This is a project for Concordia's Big Data class (SOEN691 UU) by Dr. Tristan Glatard in Winter 2020. Team Members:
- Le, Manh Quoc Dat (Student ID: 40153127)
- Tran, Trong Tuan (Student ID: 40151694)
- Phan, Vu Hong Hai (Student ID: 40154023)
- Zhang, Yefei (Student ID: 40153319)
The data from wearable gadgets (i.e. smartwatches or fitness tracking devices) is a reliable source that provides a lot of knowledge and potential to build a wide range of health-related applications such as health monitoring and physical training recommendation. Along with the increase in quantity and quality of data, the need to get the most out of data is more and more crucial. However, these data are heterogeneous, noisy, individual-driven and sequential-based, which are the key challenges to deal with. In the project, our main interests are to analyze and build models that can predict people's heart rates based on sequential data from sensors.
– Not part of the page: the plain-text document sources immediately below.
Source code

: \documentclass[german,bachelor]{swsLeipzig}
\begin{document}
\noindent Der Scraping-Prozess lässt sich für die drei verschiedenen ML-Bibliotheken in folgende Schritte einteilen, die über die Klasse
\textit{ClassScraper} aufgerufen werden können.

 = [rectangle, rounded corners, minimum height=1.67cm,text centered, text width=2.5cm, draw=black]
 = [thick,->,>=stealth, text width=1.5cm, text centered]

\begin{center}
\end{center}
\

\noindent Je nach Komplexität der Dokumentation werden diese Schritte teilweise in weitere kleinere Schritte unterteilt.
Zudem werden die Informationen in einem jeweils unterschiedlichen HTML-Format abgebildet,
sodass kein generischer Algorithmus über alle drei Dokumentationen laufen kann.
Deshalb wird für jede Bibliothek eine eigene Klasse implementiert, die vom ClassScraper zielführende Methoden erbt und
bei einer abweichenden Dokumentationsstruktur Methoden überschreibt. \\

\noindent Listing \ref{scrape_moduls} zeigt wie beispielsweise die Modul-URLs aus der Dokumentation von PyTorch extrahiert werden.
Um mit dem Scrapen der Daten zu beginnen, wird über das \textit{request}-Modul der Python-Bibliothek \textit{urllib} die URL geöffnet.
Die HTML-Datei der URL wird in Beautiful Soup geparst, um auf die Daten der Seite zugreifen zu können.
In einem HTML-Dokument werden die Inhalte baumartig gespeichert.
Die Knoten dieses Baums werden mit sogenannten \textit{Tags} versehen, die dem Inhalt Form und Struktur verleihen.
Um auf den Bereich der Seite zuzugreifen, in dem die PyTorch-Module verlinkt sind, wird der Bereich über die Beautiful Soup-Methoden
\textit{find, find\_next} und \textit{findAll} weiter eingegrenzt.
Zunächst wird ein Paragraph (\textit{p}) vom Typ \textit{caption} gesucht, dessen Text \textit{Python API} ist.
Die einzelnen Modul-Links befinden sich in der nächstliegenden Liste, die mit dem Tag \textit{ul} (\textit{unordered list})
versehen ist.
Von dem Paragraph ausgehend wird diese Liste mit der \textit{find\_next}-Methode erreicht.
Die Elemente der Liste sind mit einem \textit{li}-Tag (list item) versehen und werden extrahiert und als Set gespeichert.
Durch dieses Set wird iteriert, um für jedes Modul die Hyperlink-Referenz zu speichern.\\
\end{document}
The dataset is collected from endomondo.com by the authors of [1], which contains about 200.000 records of over 1000 users with a couple hundred million of sensor measurements and metadata. In the project’s scope, we will develop machine learning (ML) models with the main concern about being able to process big time series data with 2 different approaches: one with the traditional methods learned in class and available in Apache Spark, while another one to explore some methods a little bit more advanced and then compare them together.
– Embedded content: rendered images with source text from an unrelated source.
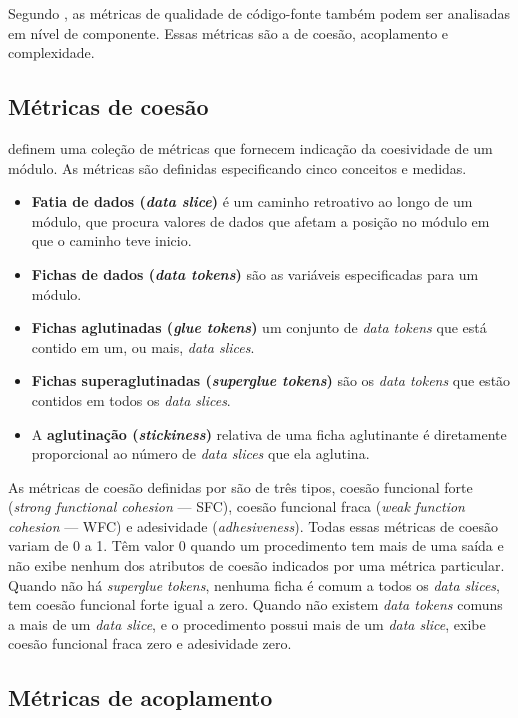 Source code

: Segundo , as métricas de qualidade de código-fonte também podem ser analisadas em nível de componente. Essas métricas são a de coesão, acoplamento e complexidade.

\subsection{Métricas de coesão}

 definem uma coleção de métricas que fornecem indicação da coesividade de um módulo. As métricas são definidas especificando cinco conceitos e medidas.

\begin{itemize}
	\item\textbf{Fatia de dados (\textit{data slice})} é um caminho retroativo ao longo de um módulo, que procura valores de dados que afetam a posição no módulo em que o caminho teve inicio.
	\item\textbf{Fichas de dados (\textit{data tokens})} são as variáveis especificadas para um módulo.
	\item\textbf{Fichas aglutinadas (\textit{glue tokens})} um conjunto de \textit{data tokens} que está contido em um, ou mais, \textit{data slices}.
	\item\textbf{Fichas superaglutinadas (\textit{superglue tokens})} são os \textit{data tokens} que estão contidos em todos os \textit{data slices}.
	\item A \textbf{aglutinação (\textit{stickiness})} relativa de uma ficha aglutinante é diretamente proporcional ao número de \textit{data slices} que ela aglutina.
\end{itemize}

As métricas de coesão definidas por  são de três tipos, coesão funcional forte (\textit{strong functional cohesion} --- SFC), coesão funcional fraca (\textit{weak function cohesion} --- WFC) e adesividade (\textit{adhesiveness}). 
Todas essas métricas de coesão variam de 0 a 1. Têm valor 0 quando um procedimento tem mais de uma saída e não exibe nenhum dos atributos de coesão indicados por uma métrica particular. Quando não há \textit{superglue tokens}, nenhuma ficha é comum a todos os \textit{data slices}, tem coesão funcional forte igual a zero. Quando não existem \textit{data tokens} comuns a mais de um \textit{data slice}, e o procedimento possui mais de um \textit{data slice}, exibe coesão funcional fraca zero e adesividade zero.

\subsection{Métricas de acoplamento}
The wearable gadgets such as smartwatches are becoming more and more popular nowadays. With many sensors, they can provide a lot of useful information about individual users as well as the environment. With appropriate data mining techniques, we can use these data for a larger potential application domain such as context-aware health supervisors. To achieve these such capabilities, there are several challenges that need to be overcome: (1) the collected data are sequential, type diversity and noisy, (2) the activity patterns and subjects' condition changes over time, and (3) the mining models need to be either small enough to be implemented on wearable gadgets or big enough to handle huge amounts of requests each time. Under the course's scope, we divide our work into 2 main folds following the typical framework:
- Applying learned techniques to analyze and pre-process the dataset: the raw data contains lots of noisy metadata that need to rectify. We also need to calculate several derived features to improve the models' performance.
- Implementing ML models that can be scaled in Spark: We expect to implement at least two prediction models in Apache Spark to predict the heart rate of individual users based on the context of the training such as historical workout, current heart rate, and user-dependent features. We are planning to implement non-deep learning models only for the sake of limited processing time.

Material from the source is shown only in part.